To obtain some understanding of the physics of immiscible displacement with Bingham fluids, a Buckley-Leverett type analytical solution with a practical graphic evaluation method has been developed and applied to the problem of displacing a Bingham-type fluid by water. The results reveal how the saturation profile and the displacement efficiency are controlled not only by the relative permeabilities, as in the case of Newtonian fluids, but also by the inherent complexities of Bingham non-Newtonian behavior. In particular, we find that in the displacement process with a Bingham fluid, there exists a limiting maximum saturation, beyond which no further displacement can be achieved.
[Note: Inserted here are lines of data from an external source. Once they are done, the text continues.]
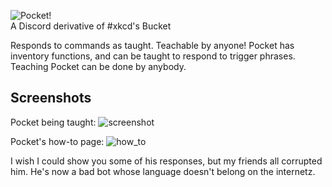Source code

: ![Pocket!](https://user-images.githubusercontent.com/5184643/30559922-4033d6c4-9c84-11e7-9390-cebdfb9e02e4.png)  
A Discord derivative of #xkcd's Bucket

Responds to commands as taught. Teachable by anyone! Pocket has inventory functions, and can be taught to respond to trigger phrases. Teaching Pocket can be done by anybody.

## Screenshots
Pocket being taught:
![screenshot](https://user-images.githubusercontent.com/5184643/30559861-126ed5ae-9c84-11e7-92b8-d8735adcb946.png)

Pocket's how-to page:
![how_to](https://user-images.githubusercontent.com/5184643/30560009-8de337b6-9c84-11e7-83dc-75322cf2f4dc.png)

I wish I could show you some of his responses, but my friends all corrupted him. He's now a bad bot whose language doesn't belong on the internetz.
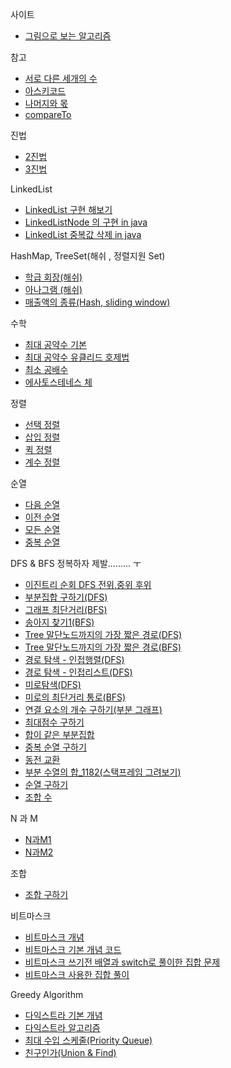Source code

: 사이트
- [그림으로 보는 알고리즘](https://visualgo.net/ko)

참고
- [서로 다른 세개의 수](./서로_다른_세개의수.java)
- [아스키코드](../pattern/아스키코드.md)
- [나머지와 몫](../pattern/나머지.md)
- [compareTo](./CompareToTest.java)

진법
- [2진법](../study/exam/진법2.md)
- [3진법](../study/exam/진법3.md)

LinkedList 
- [LinkedList 구현 해보기](../study/datastructure/linkedlist/Impl.java)
- [LinkedListNode 의 구현 in java](../study/datastructure/linkedlist/LinkedListNode.java)
- [LinkedList 중복값 삭제 in java](../study/datastructure/linkedlist/LinkedListNode.java)

HashMap, TreeSet(해쉬 , 정렬지원 Set)
- [학급 회장(해쉬)](../study/hash/학급회장.md)
- [아나그램 (해쉬)](../study/hash/아나그램.md)
- [매출액의 종류(Hash, sliding window)](../study/hash/매출.md)

수학

- [최대 공약수 기본](../study/exam/최대공약수_1.java)
- [최대 공약수 유클리드 호제법](../study/exam/최대공약수_유클리드.java)
- [최소 공배수](../baekjoon/math1/최소공배수_1934.java)
- [에사토스테네스 체](../study/math/에라토스테네스.java)

정렬
- [선택 정렬](../study/sort/선택정렬.md)
- [삽입 정렬](../study/sort/삽입정렬.md)
- [퀵 정렬](../study/sort/퀵정렬.md)
- [계수 정렬](../study/sort/CountSort.java)

순열

- [다음 순열](./다음순열_10972.java)
- [이전 순열](../baekjoon/brute_force/이전순열_10973.java)
- [모든 순열](../baekjoon/brute_force/모든순열_10974.java)
- [중복 순열](../study/exam/증복순열구하기.java)

DFS & BFS 정복하자 제발......... ㅜ

- [이진트리 순회 DFS 전위,중위 후위](../study/exam/DFS.java)
- [부분집합 구하기(DFS)](../study/exam/부분집합.java)
- [그래프 최단거리(BFS)](../study/graph/그래프최단거리.md)
- [송아지 찾기1(BFS)](../study/exam/송아지찾기.java)
- [Tree 말단노드까지의 가장 짧은 경로(DFS)](../study/graph/Tree말단_DFS..md)
- [Tree 말단노드까지의 가장 짧은 경로(BFS)](../study/graph/Tree말단_BFS.md)
- [경로 탐색 - 인접행렬(DFS)](../study/graph/인접행렬.md)
- [경로 탐색 - 인접리스트(DFS)](../study/graph/인접리스트.md)
- [미로탐색(DFS)](../study/graph/미로탐색.md)
- [미로의 최단거리 통로(BFS)](../study/graph/미로의최단거리.md)
- [연결 요소의 개수 구하기(부분 그래프)](../study/graph/연결요소의개수.java)
- [최대점수 구하기](../study/graph/최대점수.md)
- [합이 같은 부분집합](../study/graph/합이같은.md)
- [중복 순열 구하기](../study/graph/중복순열구하기.java)
- [동전 교환](../study/graph/동전교환.md)
- [부분 수열의 합_1182(스택프레임 그려보기)](../study/bruteforce/부분수열의합_1182.java)
- [순열 구하기](../study/graph/순열구하기.md)
- [조합 수](../study/graph/조합수.md)

N 과 M
- [N과M1](../study/n_m/N과M1.java)
- [N과M2](../study/n_m/N과M2.java)

조합

- [조합 구하기](../study/exam/조합구하기.java)


비트마스크 

- [비트마스크 개념 ](../baekjoon/brute_force/비트마스크.md)
- [비트마스크 기본 개념 코드](../study/exam/Test.java)
- [비트마스크 쓰기전 배열과 switch로 풀이한 집합 문제](../baekjoon/brute_force/집합_11723.java)
- [비트마스크 사용한 집합 풀이](../baekjoon/brute_force/집합_11723_비트마스크.java)


Greedy Algorithm

- [다익스트라 기본 개념](../study/datastructure/다익스트라.md)
- [다익스트라 알고리즘](../study/dijkstra/다익스트라.md)
- [최대 수입 스케줄(Priority Queue)](../study/dijkstra/최대수입스케줄.java)
- [친구인가(Union & Find)](../study/exam/친구인가.md)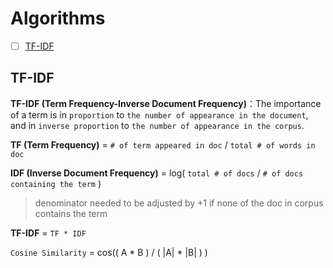 # Algorithms

- [ ] [TF-IDF](#tf-idf)

## TF-IDF

**TF-IDF (Term Frequency-Inverse Document Frequency)**：The importance of a term is in `proportion` to `the number of appearance in the document`, and in `inverse proportion` to `the number of appearance in the corpus`.

**TF (Term Frequency)** = `# of term appeared in doc` / `total # of words in doc`

**IDF (Inverse Document Frequency)** = log( `total # of docs` / `# of docs containing the term` )

> denominator needed to be adjusted by +1 if none of the doc in corpus contains the term

**TF-IDF** = `TF * IDF`

`Cosine Similarity` = cos(( A \* B ) / ( |A| * |B| ) )

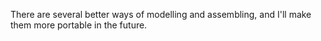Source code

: There are several better ways of modelling and assembling, and I'll make them more portable in the future.
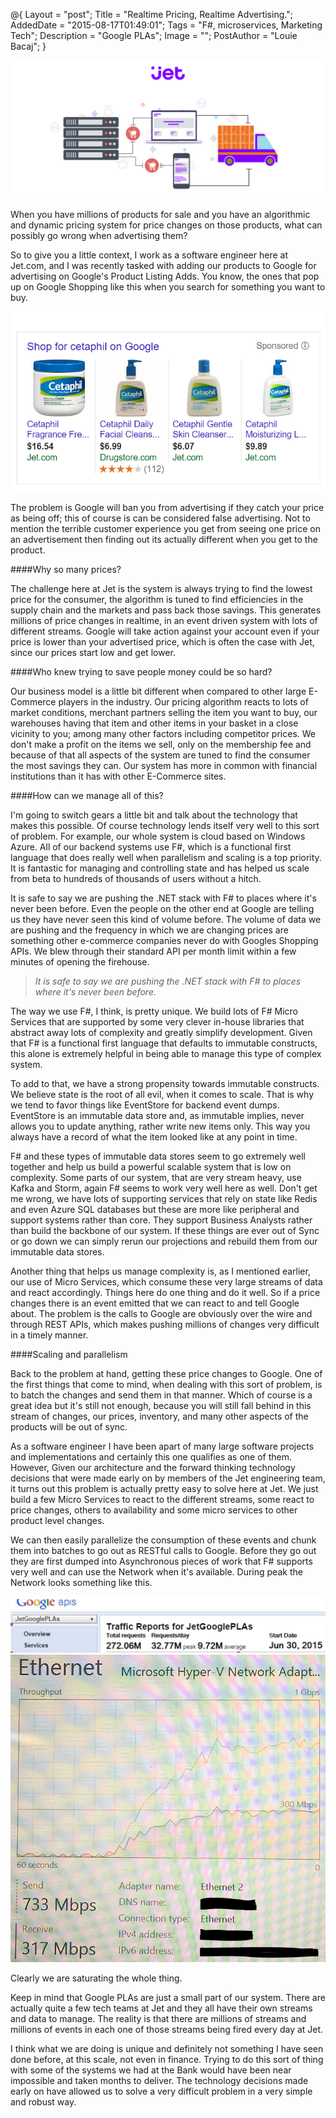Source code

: @{
    Layout = "post";
    Title = "Realtime Pricing, Realtime Advertising.";
    AddedDate = "2015-08-17T01:49:01";
    Tags = "F#, microservices, Marketing Tech";
    Description = "Google PLAs";
    Image = "";
    PostAuthor = "Louie Bacaj";
}


![Google PLAs](/images/blogcover.png)



When you have millions of products for sale and you have an algorithmic and dynamic pricing system for price changes on those products, what can possibly go wrong when advertising them?


<!--more--> 
So to give you a little context, I work as a software engineer here at Jet.com, and I was recently tasked with adding our products to Google for advertising on Google's Product Listing Adds. You know, the ones that pop up on Google Shopping like this when you search for something you want to buy.

![Cetaphil on Google PLAs](/images/Cetaphil.PNG)



The problem is Google will ban you from advertising if they catch your price as being off; this of course is can be considered false advertising. Not to mention the terrible customer experience you get from seeing one price on an advertisement then finding out its actually different when you get to the product.



####Why so many prices?

The challenge here at Jet is the system is always trying to find the lowest price for the consumer, the algorithm is tuned to find efficiencies in the supply chain and the markets and pass back those savings. This generates millions of price changes in realtime, in an event driven system with lots of different streams. Google will take action against your account even if your price is lower than your advertised price, which is often the case with Jet, since our prices start low and get lower.


####Who knew trying to save people money could be so hard?

Our business model is a little bit different when compared to other large E-Commerce players in the industry. Our pricing algorithm reacts to lots of market conditions, merchant partners selling the item you want to buy, our warehouses having that item and other items in your basket in a close vicinity to you; among many other factors including competitor prices. We don't make a profit on the items we sell, only on the membership fee and because of that all aspects of the system are tuned to find the consumer the most savings they can. Our system has more in common with financial institutions than it has with other E-Commerce sites.


####How can we manage all of this?

I'm going to switch gears a little bit and talk about the technology that makes this possible. Of course technology lends itself very well to this sort of problem. For example, our whole system is cloud based on Windows Azure. All of our backend systems use F#, which is a functional first language that does really well when parallelism and scaling is a top priority. It is fantastic for managing and controlling state and has helped us scale from beta to hundreds of thousands of users without a hitch.

It is safe to say we are pushing the .NET stack with F# to places where it's never been before. Even the people on the other end at Google are telling us they have never seen this kind of volume before. The volume of data we are pushing and the frequency in which we are changing prices are something other e-commerce companies never do with Googles Shopping APIs. We blew through their standard API per month limit within a few minutes of opening the firehouse.


> *It is safe to say we are pushing the .NET stack with F# to places where it's never been before.*

The way we use F#, I think, is pretty unique. We build lots of F# Micro Services that are supported by some very clever in-house libraries that abstract away lots of complexity and greatly simplify development. Given that F# is a functional first language that defaults to immutable constructs, this alone is extremely helpful in being able to manage this type of complex system.

To add to that, we have a strong propensity towards immutable constructs. We believe state is the root of all evil, when it comes to scale. That is why we tend to favor things like EventStore for backend event dumps. EventStore is an immutable data store and, as immutable implies, never allows you to update anything, rather write new items only. This way you always have a record of what the item looked like at any point in time.

F# and these types of immutable data stores seem to go extremely well together and help us build a powerful scalable system that is low on complexity. Some parts of our system, that are very stream heavy, use Kafka and Storm, again F# seems to work very well here as well. Don't get me wrong, we have lots of supporting services that rely on state like Redis and even Azure SQL databases but these are more like peripheral and support systems rather than core. They support Business Analysts rather than build the backbone of our system. If these things are ever out of Sync or go down we can simply rerun our projections and rebuild them from our immutable data stores.

Another thing that helps us manage complexity is, as I mentioned earlier, our use of Micro Services, which consume these very large streams of data and react accordingly. Things here do one thing and do it well. So if a price changes there is an event emitted that we can react to and tell Google about. The problem is the calls to Google are obviously over the wire and through REST APIs, which makes pushing millions of changes very difficult in a timely manner.


####Scaling and parallelism

Back to the problem at hand, getting these price changes to Google. One of the first things that come to mind, when dealing with this sort of problem, is to batch the changes and send them in that manner. Which of course is a great idea but it's still not enough, because you will still fall behind in this stream of changes, our prices, inventory, and many other aspects of the products will be out of sync.

As a software engineer I have been apart of many large software projects and implementations and certainly this one qualifies as one of them. However, Given our architecture and the forward thinking technology decisions that were made early on by members of the Jet engineering team, it turns out this problem is actually pretty easy to solve here at Jet. We just build a few Micro Services to react to the different streams, some react to price changes, others to availability and some micro services to other product level changes.

We can then easily parallelize the consumption of these events and chunk them into batches to go out as RESTful calls to Google. Before they go out they are first dumped into Asynchronous pieces of work that F# supports very well and can use the Network when it's available. During peak the Network looks something like this.

 ![The Requests for a weekend.](/images/PlaRequests.PNG)
 ![PLA Traffic](/images/PlaTraffic.PNG)

Clearly we are saturating the whole thing.


Keep in mind that Google PLAs are just a small part of our system. There are actually quite a few tech teams at Jet and they all have their own streams and data to manage. The reality is that there are millions of streams and millions of events in each one of those streams being fired every day at Jet.

I think what we are doing is unique and definitely not something I have seen done before, at this scale, not even in finance. Trying to do this sort of thing with some of the systems we had at the Bank would have been near impossible and taken months to deliver. The technology decisions made early on have allowed us to solve a very difficult problem in a very simple and robust way.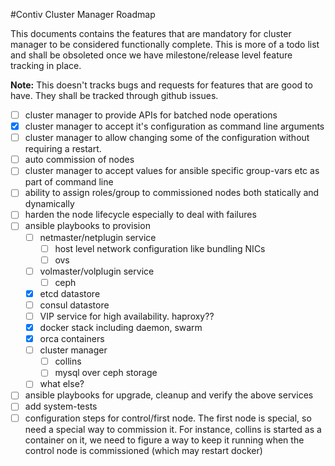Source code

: #Contiv Cluster Manager Roadmap

This documents contains the features that are mandatory for cluster manager to
be considered functionally complete. This is more of a todo list and shall be
obsoleted once we have milestone/release level feature tracking in place.

**Note:** This doesn't tracks bugs and requests for features that are good to
have. They shall be tracked through github issues.

- [ ] cluster manager to provide APIs for batched node operations
- [x] cluster manager to accept it's configuration as command line arguments
- [ ] cluster manager to allow changing some of the configuration without requiring
      a restart.
- [ ] auto commission of nodes
- [ ] cluster manager to accept values for ansible specific group-vars etc as part of
      command line
- [ ] ability to assign roles/group to commissioned nodes both statically and dynamically
- [ ] harden the node lifecycle especially to deal with failures
- [ ] ansible playbooks to provision 
  - [ ] netmaster/netplugin service
    - [ ] host level network configuration like bundling NICs
    - [ ] ovs
  - [ ] volmaster/volplugin service
    - [ ] ceph
  - [x] etcd datastore
  - [ ] consul datastore
  - [ ] VIP service for high availability. haproxy??
  - [x] docker stack including daemon, swarm
  - [x] orca containers
  - [ ] cluster manager
    - [ ] collins
    - [ ] mysql over ceph storage
  - [ ] what else?
- [ ] ansible playbooks for upgrade, cleanup and verify the above services
- [ ] add system-tests
- [ ] configuration steps for control/first node. The first node is special, so need a
      special way to commission it. For instance, collins is started as a container on it,
      we need to figure a way to keep it running when the control node is commissioned
     (which may restart docker)

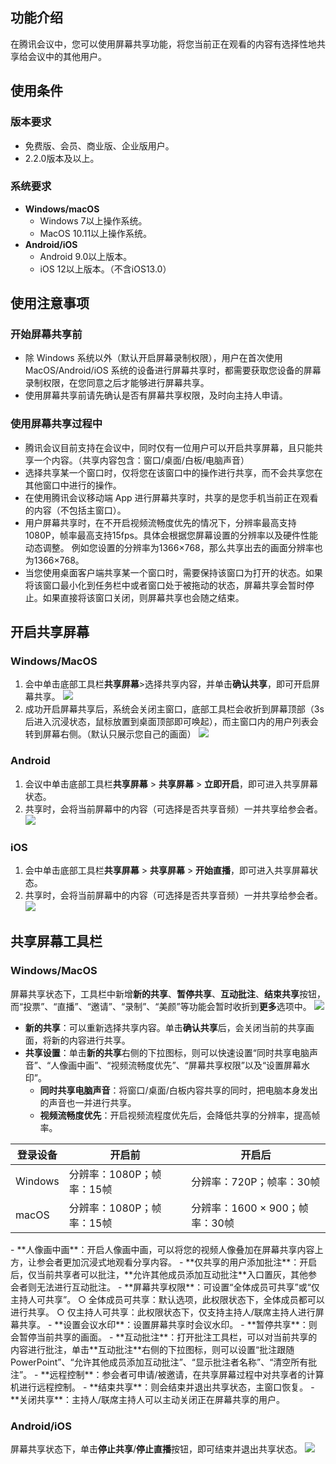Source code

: ## 功能介绍
在腾讯会议中，您可以使用屏幕共享功能，将您当前正在观看的内容有选择性地共享给会议中的其他用户。

## 使用条件
### 版本要求
- 免费版、会员、商业版、企业版用户。
- 2.2.0版本及以上。

### 系统要求
- **Windows/macOS**
  - Windows 7以上操作系统。
  - MacOS 10.11以上操作系统。
- **Android/iOS**
	- Android 9.0以上版本。
	- iOS 12以上版本。（不含iOS13.0）

## 使用注意事项
### 开始屏幕共享前
- 除 Windows 系统以外（默认开启屏幕录制权限），用户在首次使用 MacOS/Android/iOS 系统的设备进行屏幕共享时，都需要获取您设备的屏幕录制权限，在您同意之后才能够进行屏幕共享。
- 使用屏幕共享前请先确认是否有屏幕共享权限，及时向主持人申请。

### 使用屏幕共享过程中
- 腾讯会议目前支持在会议中，同时仅有一位用户可以开启共享屏幕，且只能共享一个内容。（共享内容包含：窗口/桌面/白板/电脑声音）
- 选择共享某一个窗口时，仅将您在该窗口中的操作进行共享，而不会共享您在其他窗口中进行的操作。
- 在使用腾讯会议移动端 App 进行屏幕共享时，共享的是您手机当前正在观看的内容（不包括主窗口）。
- 用户屏幕共享时，在不开启视频流畅度优先的情况下，分辨率最高支持1080P，帧率最高支持15fps。具体会根据您屏幕设置的分辨率以及硬件性能动态调整。
   例如您设置的分辨率为1366×768，那么共享出去的画面分辨率也为1366×768。
- 当您使用桌面客户端共享某一个窗口时，需要保持该窗口为打开的状态。如果将该窗口最小化到任务栏中或者窗口处于被拖动的状态，屏幕共享会暂时停止。如果直接将该窗口关闭，则屏幕共享也会随之结束。


## 开启共享屏幕
### Windows/MacOS
1. 会中单击底部工具栏**共享屏幕**>选择共享内容，并单击**确认共享**，即可开启屏幕共享。
![](https://qcloudimg.tencent-cloud.cn/raw/9908228219c611b413903322d1efd78b.png)
2. 成功开启屏幕共享后，系统会关闭主窗口，底部工具栏会收折到屏幕顶部（3s后进入沉浸状态，鼠标放置到桌面顶部即可唤起），而主窗口内的用户列表会转到屏幕右侧。（默认只展示您自己的画面）
![](https://qcloudimg.tencent-cloud.cn/raw/e5589007a599f638964fa9b3889404fb.png)

### Android
1. 会议中单击底部工具栏**共享屏幕** > **共享屏幕** > **立即开启**，即可进入共享屏幕状态。
2. 共享时，会将当前屏幕中的内容（可选择是否共享音频）一并共享给参会者。
![](https://qcloudimg.tencent-cloud.cn/raw/b6ddc5ced3f3d1c3e438dea4a29250a5.png)

### iOS
1. 会中单击底部工具栏**共享屏幕** > **共享屏幕** > **开始直播**，即可进入共享屏幕状态。
2. 共享时，会将当前屏幕中的内容（可选择是否共享音频）一并共享给参会者。
![](https://qcloudimg.tencent-cloud.cn/raw/e92b000649a6411aa28f7c71abd03d07.png)

## 共享屏幕工具栏
### Windows/MacOS
屏幕共享状态下，工具栏中新增**新的共享**、**暂停共享**、**互动批注**、**结束共享**按钮，而“投票”、“直播”、“邀请”、“录制”、“美颜”等功能会暂时收折到**更多**选项中。
![](https://qcloudimg.tencent-cloud.cn/raw/cdf3c4103461adddb4bd1272ed36caa2.png)
- **新的共享**：可以重新选择共享内容。单击**确认共享**后，会关闭当前的共享画面，将新的内容进行共享。
- **共享设置**：单击**新的共享**右侧的下拉图标，则可以快速设置“同时共享电脑声音”、“人像画中画”、“视频流畅度优先”、“屏幕共享权限”以及“设置屏幕水印”。
  - **同时共享电脑声音**：将窗口/桌面/白板内容共享的同时，把电脑本身发出的声音也一并进行共享。
  - **视频流畅度优先**：开启视频流程度优先后，会降低共享的分辨率，提高帧率。
<table>
<thead>
<tr>
<th>登录设备</th>
<th>开启前</th>
<th>开启后</th>
</tr>
</thead>
<tbody><tr>
<td>Windows</td>
<td>分辨率：1080P；帧率：15帧</td>
<td>分辨率：720P；帧率：30帧</td>
</tr>
<tr>
<td>macOS</td>
<td>分辨率：1080P；帧率：15帧</td>
<td>分辨率：1600 × 900；帧率：30帧</td>
</tr>
</tbody></table>
  - **人像画中画**：开启人像画中画，可以将您的视频人像叠加在屏幕共享内容上方，让参会者更加沉浸式地观看分享内容。
  - **仅共享的用户添加批注**：开启后，仅当前共享者可以批注，**允许其他成员添加互动批注**入口置灰，其他参会者则无法进行互动批注。
  - **屏幕共享权限**：可设置“全体成员可共享”或“仅主持人可共享”。
     ○ 全体成员可共享：默认选项，此权限状态下，全体成员都可以进行共享。
     ○ 仅主持人可共享：此权限状态下，仅支持主持人/联席主持人进行屏幕共享。
  - **设置会议水印**：设置屏幕共享时会议水印。
- **暂停共享**：则会暂停当前共享的画面。
- **互动批注**：打开批注工具栏，可以对当前共享的内容进行批注，单击**互动批注**右侧的下拉图标，则可以设置“批注跟随 PowerPoint”、“允许其他成员添加互动批注”、“显示批注者名称”、“清空所有批注”。
- **远程控制**：参会者可申请/被邀请，在共享屏幕过程中对共享者的计算机进行远程控制。
- **结束共享**：则会结束并退出共享状态，主窗口恢复。
- **关闭共享**：主持人/联席主持人可以主动关闭正在屏幕共享的用户。

### Android/iOS
屏幕共享状态下，单击**停止共享**/**停止直播**按钮，即可结束并退出共享状态。
![](https://qcloudimg.tencent-cloud.cn/raw/f0de634fbfba9e54151fbef143c7b11c.png)
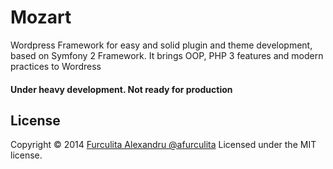 Mozart
======

Wordpress Framework for easy and solid plugin and theme development, based on Symfony 2 Framework. 
It brings OOP, PHP 3 features and modern practices to Wordress

#### Under heavy development. Not ready for production

## License ##
Copyright © 2014 [Furculita Alexandru @afurculita](http://twitter.com/rhetina)
Licensed under the MIT license.

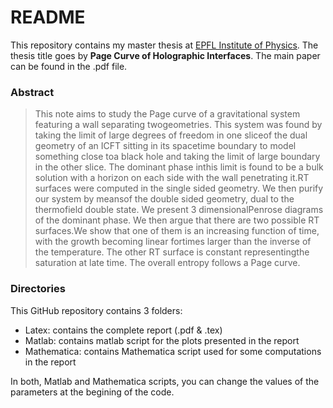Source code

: # README

This repository contains my master thesis at [EPFL Institute of Physics](https://www.epfl.ch/schools/sb/research/iphys/). The thesis title goes by **Page Curve of Holographic Interfaces**. The main paper can be found in the .pdf file.

### Abstract
>This note aims to study the Page curve of a gravitational system featuring a wall separating twogeometries. This system was found by taking the limit of large degrees of freedom in one sliceof the dual geometry of an ICFT sitting in its spacetime boundary to model something close toa black hole and taking the limit of large boundary in the other slice. The dominant phase inthis limit is found to be a bulk solution with a horizon on each side with the wall penetrating it.RT surfaces were computed in the single sided geometry. We then purify our system by meansof the double sided geometry, dual to the thermofield double state. We present 3 dimensionalPenrose diagrams of the dominant phase. We then argue that there are two possible RT surfaces.We show that one of them is an increasing function of time, with the growth becoming linear fortimes larger than the inverse of the temperature. The other RT surface is constant representingthe saturation at late time. The overall entropy follows a Page curve.


### Directories
This GitHub repository contains 3 folders:
  * Latex: contains the complete report (.pdf & .tex)
  * Matlab: contains matlab script for the plots presented in the report
  * Mathematica: contains Mathematica script used for some computations in the report
 
 In both, Matlab and Mathematica scripts, you can change the values of the parameters at the begining of the code.
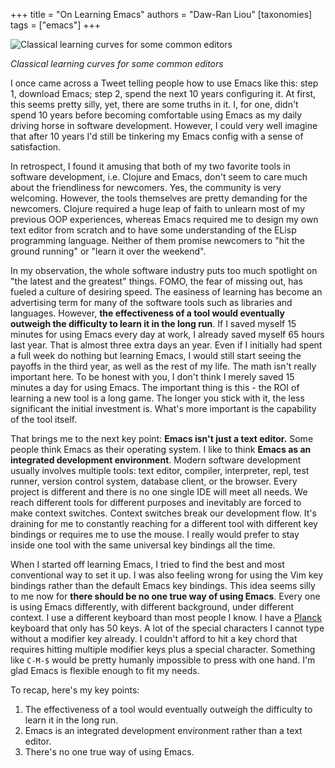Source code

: +++
title = "On Learning Emacs"
authors = "Daw-Ran Liou"
[taxonomies]
tags = ["emacs"]
+++

![Classical learning curves for some common
editors](/images/emacs_learning_curves.png)

_Classical learning curves for some common editors_

I once came across a Tweet telling people how to use Emacs like this: step 1,
download Emacs; step 2, spend the next 10 years configuring it. At first, this
seems pretty silly, yet, there are some truths in it. I, for one, didn't
spend 10 years before becoming comfortable using Emacs as my daily driving horse
in software development. However, I could very well imagine that after 10 years
I'd still be tinkering my Emacs config with a sense of satisfaction.

In retrospect, I found it amusing that both of my two favorite tools in software
development, i.e. Clojure and Emacs, don't seem to care much about the
friendliness for newcomers. Yes, the community is very welcoming. However, the
tools themselves are pretty demanding for the newcomers. Clojure required a huge
leap of faith to unlearn most of my previous OOP experiences, whereas Emacs
required me to design my own text editor from scratch and to have some
understanding of the ELisp programming language. Neither of them promise
newcomers to "hit the ground running" or "learn it over the weekend".

In my observation, the whole software industry puts too much spotlight on "the
latest and the greatest" things. FOMO, the fear of missing out, has fueled a
culture of desiring speed. The easiness of learning has become an advertising
term for many of the software tools such as libraries and languages. However,
__the effectiveness of a tool would eventually outweigh the difficulty to learn
it in the long run__. If I saved myself 15 minutes for using Emacs every day at
work, I already saved myself 65 hours last year. That is almost three extra days
an year. Even if I initially had spent a full week do nothing but learning
Emacs, I would still start seeing the payoffs in the third year, as well as the
rest of my life. The math isn't really important here. To be honest with you, I
don't think I merely saved 15 minutes a day for using Emacs. The important thing
is this - the ROI of learning a new tool is a long game. The longer you stick
with it, the less significant the initial investment is. What's more important
is the capability of the tool itself.

That brings me to the next key point: __Emacs isn't just a text editor.__ Some
people think Emacs as their operating system. I like to think __Emacs as an
integrated development environment__. Modern software development usually
involves multiple tools: text editor, compiler, interpreter, repl, test runner,
version control system, database client, or the browser. Every project is
different and there is no one single IDE will meet all needs. We reach different
tools for different purposes and inevitably are forced to make context
switches. Context switches break our development flow. It's draining for me to
constantly reaching for a different tool with different key bindings or requires
me to use the mouse. I really would prefer to stay inside one tool with the same
universal key bindings all the time.

When I started off learning Emacs, I tried to find the best and most
conventional way to set it up. I was also feeling wrong for using the Vim key
bindings rather than the default Emacs key bindings. This idea seems silly to me
now for __there should be no one true way of using Emacs__. Every one is using
Emacs differently, with different background, under different context. I use a
different keyboard than most people I know. I have a
[Planck](https://ergodox-ez.com/pages/planck) keyboard that only has 50 keys. A
lot of the special characters I cannot type without a modifier key already. I
couldn't afford to hit a key chord that requires hitting multiple modifier keys
plus a special character. Something like `C-M-$` would be pretty humanly
impossible to press with one hand. I'm glad Emacs is flexible enough to fit my
needs.

To recap, here's my key points:
1. The effectiveness of a tool would eventually outweigh the difficulty to
learn it in the long run.
1. Emacs is an integrated development environment rather than a text editor.
1. There's no one true way of using Emacs.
Flow of non-Newtonian fluids through porous media is encountered in many subsurface systems involving underground natural resource recovery or storage projects. In the past three decades, a tremendous effort has been expended in developing quantitative analysis of flow of non-Newtonian fluids through porous media. Considerable progress has been reported and much information is available in the chemical engineering, rheology and petroleum engineering literature regarding non-Newtonian fluid flow through porous media (Savins, 1969; Gogarty, 1967; van Poollen, 1969; Ikoku and Ramey, 1979; Odeh and Yang, 1979). The theoretical investigations carried out in this field have mainly concentrated on single-phase power-law non-Newtonian fluid flow, while the experimental studies have intended to provide rheological models for non-Newtonian fluids and porous materials of interest.
There is considerable evidence from laboratory experiments and field tests that certain fluids in porous media exhibit a Bingham-type non-Newtonian behavior (Bear 1972; Barenblatt et al., 1984). In these cases, flow takes place only after the applied pressure gradient exceeds a certain minimum value, referred to as the threshold pressure gradient. The flow of oil in many heavy oil reservoirs does not follow Darcy's law, but it may be approximated by a Bingham fluid (Mirzadjanzade et al., 1971).
For groundwater flow in certain clayey soils, or in strongly argillized rocks, the existence of a threshold hydraulic gradient has also been observed. When the applied hydraulic gradient is below a certain minimum gradient, there is very little flow. This phenomenon was attributed by some authors to clay-water interactions (Bear, 1972; Mitchell, 1976).
The flow of foam in porous media is a focus of current research in many fields.